Anyway I will make it a point to go to Magnum Imports or the Alice Town shop in future.

----------


## res

> I used to go in there occasionally (never again) as support as I didnt want local shops to close. He doesnt sell the likes of AR15s or I have never seen any but what looks like mostly clapped out old ex-mil and cheap stuff.   I would have said his business was running down as he cant / is not competing with the online / bigger shops, so his submission reads as a whiney rant.
> 
> Anyway I will make it a point to go to Magnum Imports or the Alice Town shop in future.

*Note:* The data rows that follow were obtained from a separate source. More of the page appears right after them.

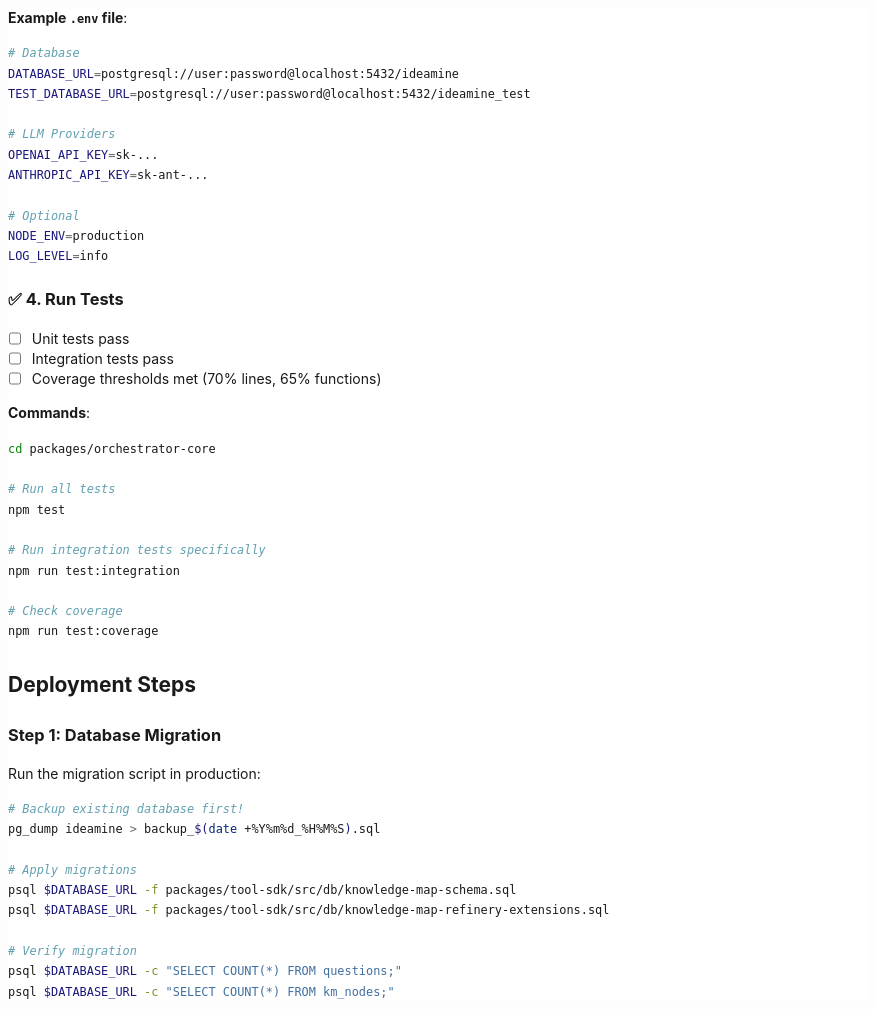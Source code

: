 **Example `.env` file**:
```bash
# Database
DATABASE_URL=postgresql://user:password@localhost:5432/ideamine
TEST_DATABASE_URL=postgresql://user:password@localhost:5432/ideamine_test

# LLM Providers
OPENAI_API_KEY=sk-...
ANTHROPIC_API_KEY=sk-ant-...

# Optional
NODE_ENV=production
LOG_LEVEL=info
```

### ✅ 4. Run Tests

- [ ] Unit tests pass
- [ ] Integration tests pass
- [ ] Coverage thresholds met (70% lines, 65% functions)

**Commands**:
```bash
cd packages/orchestrator-core

# Run all tests
npm test

# Run integration tests specifically
npm run test:integration

# Check coverage
npm run test:coverage
```

## Deployment Steps

### Step 1: Database Migration

Run the migration script in production:

```bash
# Backup existing database first!
pg_dump ideamine > backup_$(date +%Y%m%d_%H%M%S).sql

# Apply migrations
psql $DATABASE_URL -f packages/tool-sdk/src/db/knowledge-map-schema.sql
psql $DATABASE_URL -f packages/tool-sdk/src/db/knowledge-map-refinery-extensions.sql

# Verify migration
psql $DATABASE_URL -c "SELECT COUNT(*) FROM questions;"
psql $DATABASE_URL -c "SELECT COUNT(*) FROM km_nodes;"
```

He lists ar15's etc on his archaic website

And used to sell norinco ak's buy the truck load.  Such a hypocrite. I supported colfo even when he was involved but I'm glad he has moved on-it's seems to have rejuvenated colfo 


Sent from my iPhone using Tapatalk

----------


## Maca49

> there is probably more entrenched Old fools than there are those that have gained wisdom 
> 
> 
> 
> Sent from my iPhone using Tapatalk


I deal with young dickheads who don't know shit from clay everyday! Always refreshing when someone with knowledge and a bit of age serves you in a trade business! Especially firearms :Grin:

----------


## Happy

Fucktard.................. EOS

----------


## steven

> He lists ar15's etc on his archaic website
> 
> And used to sell norinco ak's buy the truck load.  Such a hypocrite. I supported colfo even when he was involved but I'm glad he has moved on-it's seems to have rejuvenated colfo 
> 
> 
> 
> Sent from my iPhone using Tapatalk



His website is a bit strange, when I asked him he said he couldnt get any due to "restrictions" bought my stag on line no issues.

----------


## marky123

After visiting his shop I think the 1970s was the last time he sold anything out of it anyway

----------


## Husky1600

When the shit starts to hit the fan, and its hitting now, we all need to stick together regardless of our preferences. Those of us with current Firearms Licenses are supposedly responsible firearms users and we will all be affected if there are changes. John Howat has done us no good at all, and if I was in the Wellington region i wouldnt be spending my money there - just as I dont spend money at H&F. That is my choice, just as it was his choice to put in that submission. As for that Greg OConnor fella - he needs to pull his head out of his fundamental orifice and take a reality pill!

----------


## grunzter

Ok, to add fuel to the fire, roll your eyes when you read Greg O'conners submission... police association president
http://www.parliament.nz/resource/en...8d29e62416356b

But there are also a few good submissions as well...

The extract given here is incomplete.